Naturally, Diplomat Records needed to grab a hold of that gravy train. They rush released a cheaply recorded version by “Sister Adele” which was somehow “Sung By Madelaine”. Whomever is singing, it’s clear that they sing in French as a second language. Not that I speak French, but I’m familiar enough with the original record to know that Sister Adele isn’t singing the same words. I almost want to study French to solve the mystery, with the hope being that she sings something along the lines of “you fools, you saved Fifty Cents but didn’t get the real record”.
But while I couldn’t believe Diplomat shelled out to print two different covers, the one with the fake nun pretending to sing to some kids out in the woods of New Jersey is actually a Stereo pressing! Why a discount label would even bother with that expense is beyond me, and I can’t find any information about any other Diplomat records coming out in Stereo. Still, I listened to it and sure enough it’s in some kind of Stereo. Madeleine comes out of one speaker and the fake background nuns come out of the other! I’m beginning to realize that I might have just found the Holy Grail of the discount record, pun very much intended.
Cost: $2, $611 Remaining
The Candymen Orchestra, Let’s Twist, Diplomat FM-112, 1962
It’s always a great day for an artist when their first record comes out. Every “jukebox” movie ever made has that moment in it. Strangely though, it’s very hard to find any background information about The Candymen Orchestra online. Not that their record’s jacket has much information to begin with, but Discogs.com’s discography for them has this as their only offering. Welcome to the world of the discount record.

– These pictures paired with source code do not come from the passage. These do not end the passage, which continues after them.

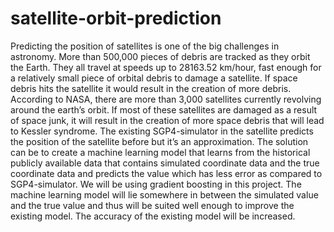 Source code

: # satellite-orbit-prediction
Predicting the position of satellites is one of the big challenges in astronomy. More than 500,000 pieces of debris are tracked as they orbit the Earth. They all travel at speeds up to 28163.52 km/hour, fast enough for a relatively small piece of orbital debris to damage a satellite. If space debris hits the satellite it would result in the creation of more debris. According to NASA, there are more than 3,000 satellites currently revolving around the earth’s orbit. If most of these satellites are damaged as a result of space junk, it will result in the creation of more space debris that will lead to Kessler syndrome. The existing SGP4-simulator in the satellite predicts the position of the satellite before but it’s an approximation. The solution can be to create a machine learning model that learns from the historical publicly available data that contains simulated coordinate data and the true coordinate data and predicts the value which has less error as compared to SGP4-simulator. We will be using gradient boosting in this project. The machine learning model will lie somewhere in between the simulated value and the true value and thus will be suited well enough to improve the existing model. The accuracy of the existing model will be increased.
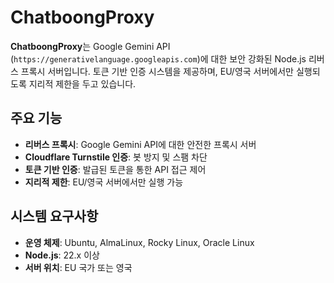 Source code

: # ChatboongProxy

**ChatboongProxy**는 Google Gemini API (`https://generativelanguage.googleapis.com`)에 대한 보안 강화된 Node.js 리버스 프록시 서버입니다. 토큰 기반 인증 시스템을 제공하며, EU/영국 서버에서만 실행되도록 지리적 제한을 두고 있습니다.

## 주요 기능

- **리버스 프록시**: Google Gemini API에 대한 안전한 프록시 서버
- **Cloudflare Turnstile 인증**: 봇 방지 및 스팸 차단
- **토큰 기반 인증**: 발급된 토큰을 통한 API 접근 제어
- **지리적 제한**: EU/영국 서버에서만 실행 가능

## 시스템 요구사항

- **운영 체제**: Ubuntu, AlmaLinux, Rocky Linux, Oracle Linux
- **Node.js**: 22.x 이상
- **서버 위치**: EU 국가 또는 영국
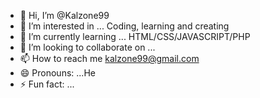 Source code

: - 👋 Hi, I’m @Kalzone99
- 👀 I’m interested in ... Coding, learning and creating
- 🌱 I’m currently learning ... HTML/CSS/JAVASCRIPT/PHP
- 💞️ I’m looking to collaborate on ...
- 📫 How to reach me kalzone99@gmail.com  
- 😄 Pronouns: ...He
- ⚡ Fun fact: ...

<!---
Kalzone99/Kalzone99 is a ✨ special ✨ repository because its `README.md` (this file) appears on your GitHub profile.
You can click the Preview link to take a look at your changes.
--->
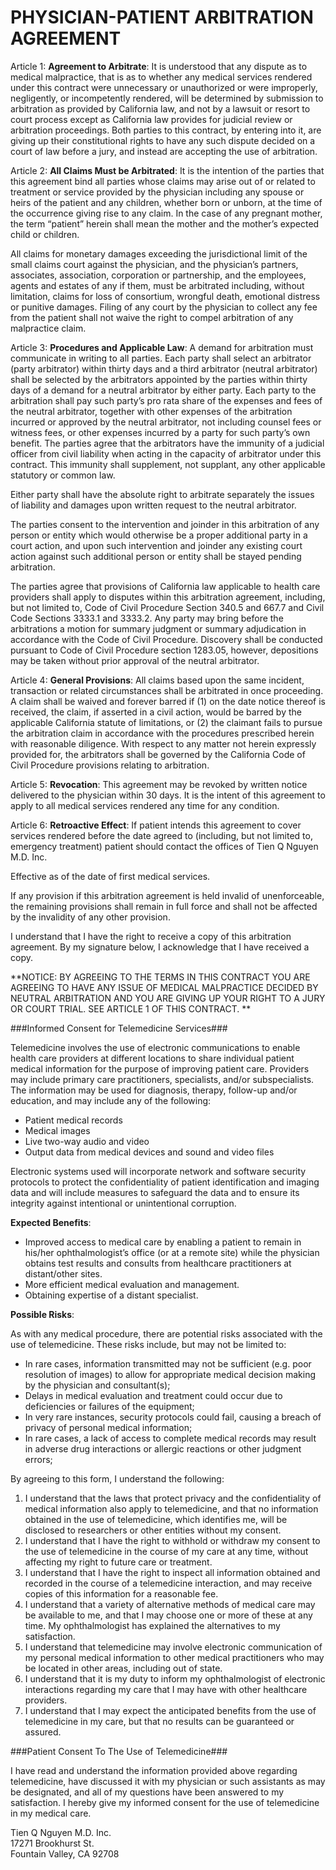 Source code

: PHYSICIAN-PATIENT ARBITRATION AGREEMENT
==================================== 
Article 1:  **Agreement to Arbitrate**: It is understood that any dispute as to medical malpractice, that is as to whether any medical services rendered under this contract were unnecessary or unauthorized or were improperly, negligently, or incompetently rendered, will be determined by submission to arbitration as provided by California law, and not by a lawsuit or resort to court process except as California law provides for judicial review or arbitration proceedings. Both parties to this contract, by entering into it, are giving up their constitutional rights to have any such dispute decided on a court of law before a jury, and instead are accepting the use of arbitration. 

Article 2: **All Claims Must be Arbitrated**: It is the intention of the parties that this agreement bind all parties whose claims may arise out of or related to treatment or service provided by the physician including any spouse or heirs of the patient and any children, whether born or unborn, at the time of the occurrence giving rise to any claim. In the case of any pregnant mother, the term “patient” herein shall mean the mother and the mother’s expected child or children. 

All claims for monetary damages exceeding the jurisdictional limit of the small claims court against the physician, and the physician’s partners, associates, association, corporation or partnership, and the employees, agents and estates of any if them, must be arbitrated including, without limitation, claims for loss of consortium, wrongful death, emotional distress or punitive damages. Filing of any court by the physician to collect any fee from the patient shall not waive the right to compel arbitration of any malpractice claim. 

Article 3: **Procedures and Applicable Law**: A demand for arbitration must communicate in writing to all parties. Each party shall select an arbitrator (party arbitrator) within thirty days and a third arbitrator (neutral arbitrator) shall be selected by the arbitrators appointed by the parties within thirty days of a demand for a neutral arbitrator by either party. Each party to the arbitration shall pay such party’s pro rata share of the expenses and fees of the neutral arbitrator, together with other expenses of the arbitration incurred or approved by the neutral arbitrator, not including counsel fees or witness fees, or other expenses incurred by a party for such party’s own benefit. The parties agree that the arbitrators have the immunity of a judicial officer from civil liability when acting in the capacity of arbitrator under this contract. This immunity shall supplement, not supplant, any other applicable statutory or common law. 

Either party shall have the absolute right to arbitrate separately the issues of liability and damages upon written request to the neutral arbitrator.

The parties consent to the intervention and joinder in this arbitration of any person or entity which would otherwise be a proper additional party in a court action, and upon such intervention and joinder any existing court action against such additional person or entity shall be stayed pending arbitration. 

The parties agree that provisions of California law applicable to health care providers shall apply to disputes within this arbitration agreement, including, but not limited to, Code of Civil Procedure Section 340.5 and 667.7 and Civil Code Sections 3333.1 and 3333.2. Any party may bring before the arbitrations a motion for summary judgment or summary adjudication in accordance with the Code of Civil Procedure. Discovery shall be conducted pursuant to Code of Civil Procedure section 1283.05, however, depositions may be taken without prior approval of the neutral arbitrator. 

Article 4: **General Provisions**: All claims based upon the same incident, transaction or related circumstances shall be arbitrated in once proceeding. A claim shall be waived and forever barred if (1) on the date notice thereof is received, the claim, if asserted in a civil action, would be barred by the applicable California statute of limitations, or (2) the claimant fails to pursue the arbitration claim in accordance with the procedures prescribed herein with reasonable diligence. With respect to any matter not herein expressly provided for, the arbitrators shall be governed by the California Code of Civil Procedure provisions relating to arbitration. 

Article 5: **Revocation**: This agreement may be revoked by written notice delivered to the physician within 30 days. It is the intent of this agreement to apply to all medical services rendered any time for any condition. 

Article 6: **Retroactive Effect**: If patient intends this agreement to cover services rendered before the date agreed to (including, but not limited to, emergency treatment) patient should contact the offices of Tien Q Nguyen M.D. Inc.                                                    

Effective as of the date of first medical services.                                        
 
If any provision if this arbitration agreement is held invalid of unenforceable, the remaining provisions shall remain in full force and shall not be affected by the invalidity of any other provision.

I understand that I have the right to receive a copy of this arbitration agreement. By my signature below, I acknowledge that I have received a copy. 

**NOTICE: BY AGREEING TO THE TERMS IN THIS CONTRACT YOU ARE AGREEING TO HAVE ANY ISSUE OF MEDICAL MALPRACTICE DECIDED BY NEUTRAL ARBITRATION AND YOU ARE GIVING UP YOUR RIGHT TO A JURY OR COURT TRIAL. SEE ARTICLE 1 OF THIS CONTRACT. **
 
###Informed Consent for Telemedicine Services###

Telemedicine involves the use of electronic communications to enable health care providers at different locations to share individual patient medical information for the purpose of improving patient care. Providers may include primary care practitioners, specialists, and/or subspecialists. The information may be used for diagnosis, therapy, follow-up and/or education, and may include any of the following:

- Patient medical records
- Medical images
- Live two-way audio and video
- Output data from medical devices and sound and video files

Electronic systems used will incorporate network and software security protocols to protect the confidentiality of patient identification and imaging data and will include measures to safeguard the data and to ensure its integrity against intentional or unintentional corruption.

**Expected Benefits**:

- Improved access to medical care by enabling a patient to remain in his/her ophthalmologist’s office (or at a remote site) while the physician obtains test results and consults from healthcare practitioners at distant/other sites.
- More efficient medical evaluation and management.
- Obtaining expertise of a distant specialist.

**Possible Risks**:

As with any medical procedure, there are potential risks associated with the use of telemedicine. These risks include, but may not be limited to:

- In rare cases, information transmitted may not be sufficient (e.g. poor resolution of images) to allow for appropriate medical decision making by the physician and consultant(s);
- Delays in medical evaluation and treatment could occur due to deficiencies or failures of the equipment;
- In very rare instances, security protocols could fail, causing a breach of privacy of personal medical information;
- In rare cases, a lack of access to complete medical records may result in adverse drug interactions or allergic reactions or other judgment errors;

By agreeing to this form, I understand the following:

1. I understand that the laws that protect privacy and the confidentiality of medical information also apply to telemedicine, and that no information obtained in the use of telemedicine, which identifies me, will be disclosed to researchers or other entities without my consent.
2. I understand that I have the right to withhold or withdraw my consent to the use of telemedicine in the course of my care at any time, without affecting my right to future care or treatment.
3. I understand that I have the right to inspect all information obtained and recorded in the course of a telemedicine interaction, and may receive copies of this information for a reasonable fee.
4. I understand that a variety of alternative methods of medical care may be available to me, and that I may choose one or more of these at any time. My ophthalmologist has explained the alternatives to my satisfaction.
5.  I understand that telemedicine may involve electronic communication of my personal medical information to other medical practitioners who may be located in other areas, including out of state.
6. I understand that it is my duty to inform my ophthalmologist of electronic interactions regarding my care that I may have with other healthcare providers.
7. I understand that I may expect the anticipated benefits from the use of telemedicine in my care, but that no results can be guaranteed or assured.

###Patient Consent To The Use of Telemedicine###

I have read and understand the information provided above regarding telemedicine, have discussed it with my physician or such assistants as may be designated, and all of my questions have been answered to my satisfaction. I hereby give my informed consent for the use of telemedicine in my medical care.

Tien Q Nguyen M.D. Inc.                                                    
17271 Brookhurst St.                                                                
Fountain Valley, CA 92708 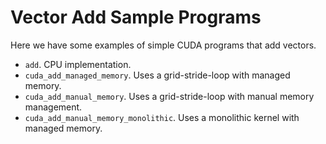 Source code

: # Vector Add Sample Programs

Here we have some examples of simple CUDA programs that add vectors.

* `add`. CPU implementation.
* `cuda_add_managed_memory`. Uses a grid-stride-loop with managed memory.
* `cuda_add_manual_memory`. Uses a grid-stride-loop with manual memory management.
* `cuda_add_manual_memory_monolithic`. Uses a monolithic kernel with managed memory.

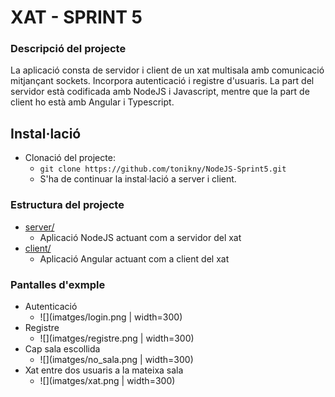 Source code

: 
# XAT - SPRINT 5

### Descripció del projecte

La aplicació consta de servidor i client de un xat multisala amb comunicació mitjançant sockets. Incorpora autenticació i registre d'usuaris.
La part del servidor està codificada amb NodeJS i Javascript, mentre que la part de client ho està amb Angular i Typescript.

## Instal·lació
- Clonació del projecte:
  - `git clone https://github.com/tonikny/NodeJS-Sprint5.git`
  - S'ha de continuar la instal·lació a server i client.
  
### Estructura del projecte

* [server/](server/README.md)
  * Aplicació NodeJS actuant com a servidor del xat
* [client/](client/README.md)
  * Aplicació Angular actuant com a client del xat

### Pantalles d'exmple

* Autenticació
  * ![](imatges/login.png | width=300)
* Registre
  * ![](imatges/registre.png | width=300)
* Cap sala escollida
  * ![](imatges/no_sala.png | width=300)
* Xat entre dos usuaris a la mateixa sala
  * ![](imatges/xat.png | width=300)


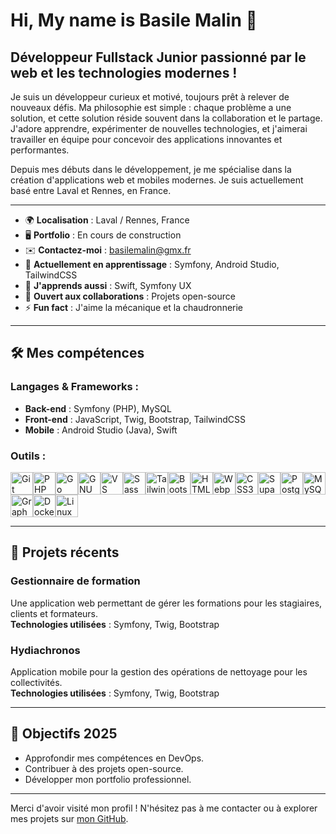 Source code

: # Hi, My name is Basile Malin 👋

## Développeur Fullstack Junior passionné par le web et les technologies modernes !

Je suis un développeur curieux et motivé, toujours prêt à relever de nouveaux défis. Ma philosophie est simple : chaque problème a une solution, et cette solution réside souvent dans la collaboration et le partage. J'adore apprendre, expérimenter de nouvelles technologies, et j'aimerai travailler en équipe pour concevoir des applications innovantes et performantes.

Depuis mes débuts dans le développement, je me spécialise dans la création d'applications web et mobiles modernes. Je suis actuellement basé entre Laval et Rennes, en France.

---

- 🌍 **Localisation** : Laval / Rennes, France  
- 🖥️ **Portfolio** : En cours de construction  
- ✉️ **Contactez-moi** : basilemalin@gmx.fr  
- 🚀 **Actuellement en apprentissage** : Symfony, Android Studio, TailwindCSS  
- 🧠 **J'apprends aussi** : Swift, Symfony UX  
- 🤝 **Ouvert aux collaborations** : Projets open-source  
- ⚡ **Fun fact** : J'aime la mécanique et la chaudronnerie  

---

## 🛠️ Mes compétences

### Langages & Frameworks :
- **Back-end** : Symfony (PHP), MySQL
- **Front-end** : JavaScript, Twig, Bootstrap, TailwindCSS
- **Mobile** : Android Studio (Java), Swift

### Outils :
<p align="left" dir="auto">
<a href="https://git-scm.com/" rel="nofollow"><img src="https://raw.githubusercontent.com/danielcranney/readme-generator/main/public/icons/skills/git-colored.svg" width="36" height="36" alt="Git" style="max-width: 100%;"></a><a href="https://www.php.net/" rel="nofollow"><img src="https://raw.githubusercontent.com/danielcranney/readme-generator/main/public/icons/skills/php-colored.svg" width="36" height="36" alt="PHP" style="max-width: 100%;"></a><a href="https://go.dev/doc/" rel="nofollow"><img src="https://raw.githubusercontent.com/danielcranney/readme-generator/main/public/icons/skills/go-colored.svg" width="36" height="36" alt="Go" style="max-width: 100%;"></a><a href="https://www.gnu.org/software/bash/" rel="nofollow"><img src="https://raw.githubusercontent.com/danielcranney/readme-generator/main/public/icons/skills/gnubash.svg" width="36" height="36" alt="GNU Bash" style="max-width: 100%;"></a><a href="https://code.visualstudio.com/" rel="nofollow"><img src="https://raw.githubusercontent.com/danielcranney/readme-generator/main/public/icons/skills/visualstudiocode.svg" width="36" height="36" alt="VS Code" style="max-width: 100%;"></a><a href="https://sass-lang.com/" rel="nofollow"><img src="https://raw.githubusercontent.com/danielcranney/readme-generator/main/public/icons/skills/sass-colored.svg" width="36" height="36" alt="Sass" style="max-width: 100%;"></a><a href="https://tailwindcss.com/" rel="nofollow"><img src="https://raw.githubusercontent.com/danielcranney/readme-generator/main/public/icons/skills/tailwindcss-colored.svg" width="36" height="36" alt="TailwindCSS" style="max-width: 100%;"></a><a href="https://getbootstrap.com/" rel="nofollow"><img src="https://raw.githubusercontent.com/danielcranney/readme-generator/main/public/icons/skills/bootstrap-colored.svg" width="36" height="36" alt="Bootstrap" style="max-width: 100%;"></a><a href="https://developer.mozilla.org/en-US/docs/Glossary/HTML5" rel="nofollow"><img src="https://raw.githubusercontent.com/danielcranney/readme-generator/main/public/icons/skills/html5-colored.svg" width="36" height="36" alt="HTML5" style="max-width: 100%;"></a><a href="https://webpack.js.org/" rel="nofollow"><img src="https://raw.githubusercontent.com/danielcranney/readme-generator/main/public/icons/skills/webpack-colored.svg" width="36" height="36" alt="Webpack" style="max-width: 100%;"></a><a href="https://www.w3.org/TR/CSS/#css" rel="nofollow"><img src="https://raw.githubusercontent.com/danielcranney/readme-generator/main/public/icons/skills/css3-colored.svg" width="36" height="36" alt="CSS3" style="max-width: 100%;"></a><a href="https://supabase.io/" rel="nofollow"><img src="https://raw.githubusercontent.com/danielcranney/readme-generator/main/public/icons/skills/supabase-colored.svg" width="36" height="36" alt="Supabase" style="max-width: 100%;"></a><a href="https://www.postgresql.org/" rel="nofollow"><img src="https://raw.githubusercontent.com/danielcranney/readme-generator/main/public/icons/skills/postgresql-colored.svg" width="36" height="36" alt="PostgreSQL" style="max-width: 100%;"></a><a href="https://www.mysql.com/" rel="nofollow"><img src="https://raw.githubusercontent.com/danielcranney/readme-generator/main/public/icons/skills/mysql-colored.svg" width="36" height="36" alt="MySQL" style="max-width: 100%;"></a><a href="https://graphql.org/" rel="nofollow"><img src="https://raw.githubusercontent.com/danielcranney/readme-generator/main/public/icons/skills/graphql-colored.svg" width="36" height="36" alt="GraphQL" style="max-width: 100%;"></a><a href="https://www.docker.com/" rel="nofollow"><img src="https://raw.githubusercontent.com/danielcranney/readme-generator/main/public/icons/skills/docker-colored.svg" width="36" height="36" alt="Docker" style="max-width: 100%;"></a><a href="https://www.linux.org" rel="nofollow"><img src="https://raw.githubusercontent.com/danielcranney/readme-generator/main/public/icons/skills/linux-colored.svg" width="36" height="36" alt="Linux" style="max-width: 100%;"></a><a href="https://apple.com" rel="nofollow"></a>
</p>

---

## 🌱 Projets récents
### Gestionnaire de formation
Une application web permettant de gérer les formations pour les stagiaires, clients et formateurs.  
**Technologies utilisées** : Symfony, Twig, Bootstrap

### Hydiachronos
Application mobile pour la gestion des opérations de nettoyage pour les collectivités.  
**Technologies utilisées** : Symfony, Twig, Bootstrap

---

## 🎯 Objectifs 2025
- Approfondir mes compétences en DevOps.
- Contribuer à des projets open-source.
- Développer mon portfolio professionnel.

---

Merci d'avoir visité mon profil ! N'hésitez pas à me contacter ou à explorer mes projets sur [mon GitHub](https://github.com/Bazmati).

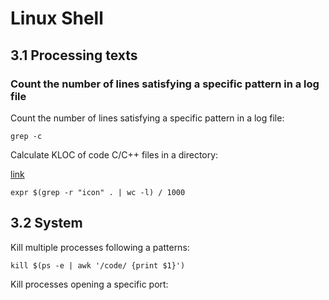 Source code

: # Linux Shell

## 3.1 Processing texts

### Count the number of lines satisfying a specific pattern in a log file

Count the number of lines satisfying a specific pattern in a log file:

    grep -c

Calculate KLOC of code C/C++ files in a directory:

[link](https://unix.stackexchange.com/questions/291225/count-the-number-of-lines-found-by-grep)

    expr $(grep -r "icon" . | wc -l) / 1000  

## 3.2 System

Kill multiple processes following a patterns:

    kill $(ps -e | awk '/code/ {print $1}')   

Kill processes opening a specific port:



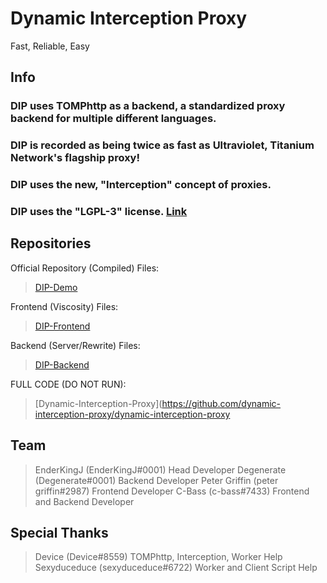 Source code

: <h3><h1>Dynamic Interception Proxy<br></h1>Fast, Reliable, Easy</h3>

## Info

### DIP uses TOMPhttp as a backend, a standardized proxy backend for multiple different languages.
### DIP is recorded as being twice as fast as Ultraviolet, Titanium Network's flagship proxy!
### DIP uses the new, "Interception" concept of proxies.
### DIP uses the "LGPL-3" license. [Link](https://github.com/Dynamic-Interception-Proxy/DIP-Demo/blob/main/LICENSE.md)

## Repositories

Official Repository (Compiled) Files:
> [DIP-Demo](https://github.com/dynamic-interception-proxy/dip-demo)

Frontend (Viscosity) Files:
> [DIP-Frontend](https://github.com/dynamic-interception-proxy/dip-frontend)

Backend (Server/Rewrite) Files:
> [DIP-Backend](https://github.com/dynamic-interception-proxy/dip-backend)

FULL CODE (DO NOT RUN):
> [Dynamic-Interception-Proxy](https://github.com/dynamic-interception-proxy/dynamic-interception-proxy

## Team
> EnderKingJ (EnderKingJ#0001) Head Developer
> Degenerate (Degenerate#0001) Backend Developer
> Peter Griffin (peter griffin#2987) Frontend Developer
> C-Bass (c-bass#7433) Frontend and Backend Developer

## Special Thanks
> Device (Device#8559) TOMPhttp, Interception, Worker Help
> Sexyduceduce (sexyduceduce#6722) Worker and Client Script Help
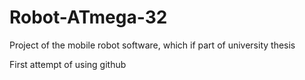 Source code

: # Robot-ATmega-32
Project of the mobile robot software, which if part of university thesis

First attempt of using github
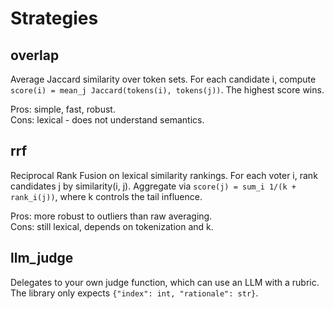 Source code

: # Strategies

## overlap
Average Jaccard similarity over token sets. For each candidate i, compute
`score(i) = mean_j Jaccard(tokens(i), tokens(j))`. The highest score wins.

Pros: simple, fast, robust.  
Cons: lexical - does not understand semantics.

## rrf
Reciprocal Rank Fusion on lexical similarity rankings. For each voter i, rank
candidates j by similarity(i, j). Aggregate via
`score(j) = sum_i 1/(k + rank_i(j))`, where k controls the tail influence.

Pros: more robust to outliers than raw averaging.  
Cons: still lexical, depends on tokenization and k.

## llm_judge
Delegates to your own judge function, which can use an LLM with a rubric.
The library only expects `{"index": int, "rationale": str}`.

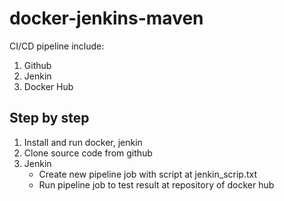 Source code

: # docker-jenkins-maven
  CI/CD pipeline include:
   1. Github
   2. Jenkin
   3. Docker Hub
## Step by step
1. Install and run docker, jenkin
2. Clone source code from github
3. Jenkin
   - Create new pipeline job with script at jenkin_scrip.txt
   - Run pipeline job to test result at repository of docker hub
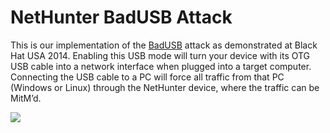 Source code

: # NetHunter BadUSB Attack

This is our implementation of the [BadUSB](https://srlabs.de/badusb/) attack as demonstrated at Black Hat USA 2014. Enabling this USB mode will turn your device with its OTG USB cable into a network interface when plugged into a target computer. Connecting the USB cable to a PC will force all traffic from that PC (Windows or Linux) through the NetHunter device, where the traffic can be MitM’d.

[![](https://www.kali.org/docs/nethunter/nethunter-badusb/nethunter-badusb.png)](https://www.kali.org/docs/nethunter/nethunter-badusb/nethunter-badusb.png)
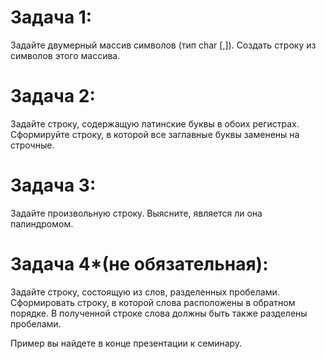 # Задача 1: 

Задайте двумерный массив символов (тип char [,]). Создать строку из символов этого массива.

# Задача 2: 

Задайте строку, содержащую латинские буквы в обоих регистрах. Сформируйте строку, в которой все заглавные буквы заменены на строчные.

# Задача 3: 

Задайте произвольную строку. Выясните, является ли она палиндромом.

# Задача 4*(не обязательная): 

Задайте строку, состоящую из слов, разделенных пробелами. Сформировать строку, в которой слова расположены в обратном порядке. В полученной строке слова должны быть также разделены пробелами.

Пример вы найдете в конце презентации к семинару. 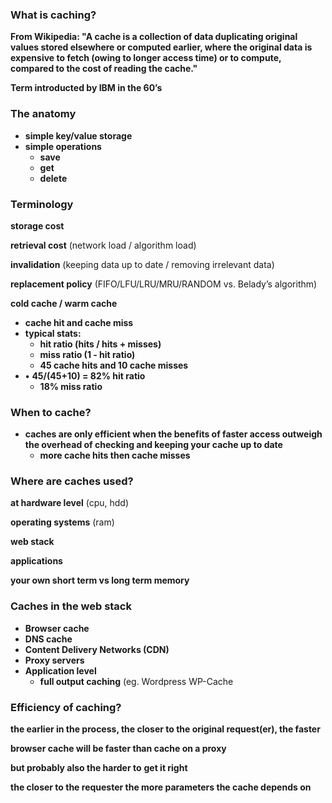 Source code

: ### What is caching?

**From Wikipedia: "A cache is a collection of data duplicating original values stored elsewhere or computed earlier, where the original data is expensive to fetch (owing to longer access time) or to compute, compared to the cost of reading the cache."**

**Term introducted by IBM in the 60’s**

### The anatomy

* **simple key/value storage**
* **simple operations**
  * **save**
  * **get**
  * **delete**

### Terminology

**storage cost**

**retrieval cost**  (network load / algorithm load)

**invalidation**  (keeping data up to date / removing irrelevant data)

**replacement policy**  (FIFO/LFU/LRU/MRU/RANDOM vs. Belady’s algorithm)

**cold cache / warm cache**

* **cache hit and cache miss**
* **typical stats:**
  * **hit ratio (hits / hits + misses)**
  * **miss ratio (1 - hit ratio)**
  * **45 cache hits and 10 cache misses**
* **•**  **45/(45+10) = 82% hit ratio**
    * **18% miss ratio**

### When to cache?

* **caches are only efficient when the benefits of faster access outweigh the overhead of checking and keeping your cache up to date**
  * **more cache hits then cache misses**

### Where are caches used?

**at hardware level**  (cpu, hdd)

**operating systems**  (ram)

**web stack**

**applications**

**your own short term vs long term memory**

### Caches in the web stack

* **Browser cache**
* **DNS cache**
* **Content Delivery Networks (CDN)**
* **Proxy servers**
* **Application level**
  * **full output caching**  (eg. Wordpress WP-Cache

### Efficiency of caching?

**the earlier in the process, the closer to the original request(er), the faster**

**browser cache will be faster than cache on a proxy**

**but probably also the harder to**  **get it right**

**the closer to the requester the more parameters the cache depends on**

The masterminds at Diplomat Records, a division of the Synthetic Plastics Company of Newark, New Jersey, saw that The Twist was more than a hit record. It had been a famous number one for Chubby Checker in 1960, but it never really went away. In 1962, the original record did the impossible and returned to number one in a twist-mania that lasted until surf-mania took over in 1963. The market was flooded with twist knock off records from serious jazz artists all the way down to something like this.
Diplomat Records were the sort of things that would be sold at drug stores or out of the trunk of some guy’s Studebaker. The company would get a somewhat competent group of musicians, pay them a flat fee to record as many public domain tunes as they could come up with that fit the popular theme of the day, and then sell baby sell. Often times, a hit record would be copied as closely as possible and then the album would come out with a very deceptive cover that would trick enough people into buying it that they would profit from the endeavor. I’ve been very lucky at finding a trove of these records, and while they aren’t much to listen to very often, they are enough to have another theme week featuring!